Tips for Preparing a Solo

Posted by on Jan 13, 2015 in Articles for Students | No Comments

trumpetplayerWorking on solos is one of the most beneficial activities you will do in band. It will reinforce the things you have already learned and expand your skills with new knowledge. Another added benefit of playing a solo is helping you gain confidence in your playing. It is perfectly normal to have some anxiety about playing by yourself, but through hard work preparing solos in class and at home, you will face those fears and become a stronger player. Here are a few hints to help you prepare and enjoy the process of learning a solo.

1. STAY CALM!
Students often get a little nervous when they are working on their solo. The steps below will help them (and you) stay relaxed. Remind them that although their solo may seem like a scary task at first. PREPARATION is the key to achieving their goal.

2. Break the solo into manageable parts
Students should work on their solo section by section.
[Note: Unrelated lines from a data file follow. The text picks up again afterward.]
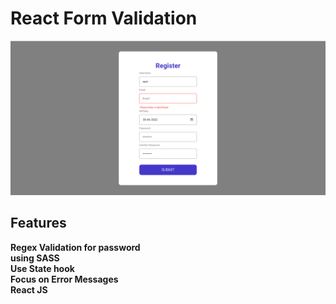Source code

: # React Form Validation
![SS](https://github.com/darpanrajput/react-responsive-sidebar/blob/react-form-validation/demo/form.PNG)
## Features
**Regex Validation for password** <br>
**using SASS**<br>
**Use State hook**<br>
**Focus on Error Messages**<br>
**React JS**<br>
Have them divide up the work into manageable pieces. It is overwhelming to try to tackle complete solo in one session. Each practice session students can set a goal of working on one section and in the next practice session they can work on the next.

3. Start slow and simple
Students should begin their work slowly and simply – figuring out rhythms and notes first. Once a student is confident in these areas they can move on to articulations (tonguing/sticking), dynamics, tone, etc. Once the first steps are done slowly students can begin working on picking up the tempo and mastering the nuances of their piece.

4. Ask for help
If you or your student have questions I am available! Often students will forget what they wanted to ask me about when they get to class. Have them circle problem areas on their solo to ask me about or write down their questions. That way I can be sure that they get the answers they need each week. Parents, feel free to call or email me as well if you have questions.

Parents, remember to listen to your child as they learn their solo. Your interest will encourage them to keep up the good work. Good luck!